▶ [Description of the task]
Find out how many lines of the material contain the string "velocity" and give only that figure.

▶ [Provided information]

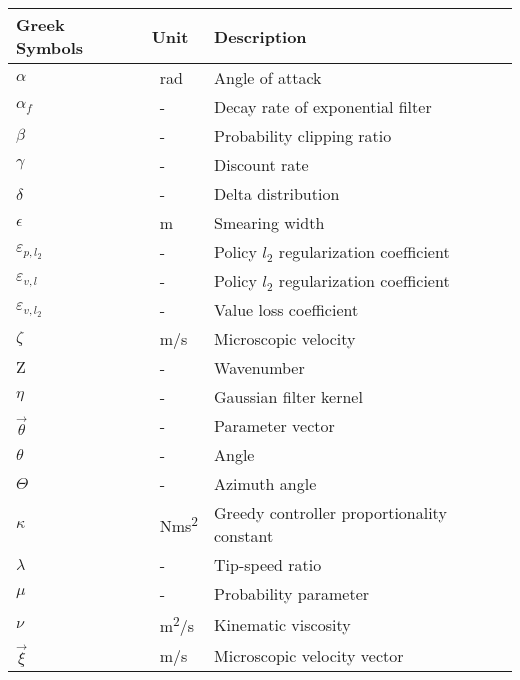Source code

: \vspace{0.5cm}
\begin{longtable}{p{5cm}p{4cm}p{5cm}}
	Greek Symbols    	& Unit       		& Description             \\ \hline
	$\alpha$			& \SI{}{rad}		& Angle of attack \\
	$\alpha_f$			& \SI{}{-}			& Decay rate of exponential filter \\
	$\beta$				& \SI{}{-}			& Probability clipping ratio \\
	$\gamma$			& \SI{}{-}			& Discount rate \\
	$\delta$			& \SI{}{-}			& Delta distribution \\
	$\epsilon$			& \SI{}{m}			& Smearing width \\
	$\varepsilon_{p,l_2}$& \SI{}{-}			& Policy $l_2$ regularization coefficient \\ 
	$\varepsilon_{v,l}$& \SI{}{-}			& Policy $l_2$ regularization coefficient \\ 
	$\varepsilon_{v,l_2}$& \SI{}{-}			& Value loss coefficient \\ 
	$\zeta$				& \SI{}{m/s}		& Microscopic velocity \\
    $\mathrm{Z}$		& \SI{}{-}			& Wavenumber \\
	$\eta$				& \SI{}{-}			& Gaussian filter kernel \\
	$\vec{\theta}$		& \SI{}{-}			& Parameter vector \\
	$\theta$			& \SI{}{-}			& Angle \\
	$\Theta$			& \SI{}{-}			& Azimuth angle \\
	$\kappa$			& \SI{}{Nms^2}		& Greedy controller proportionality constant \\
	$\lambda$			& \SI{}{-}			& Tip-speed ratio \\
    $\mu$               & \SI{}{-}     		& Probability parameter \\
    $\nu$               & \SI{}{m^2/s}      & Kinematic viscosity  \\
    $\vec{\xi}$         & \SI{}{m/s}        & Microscopic velocity vector \\

\end{longtable}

▶ [Task output]
2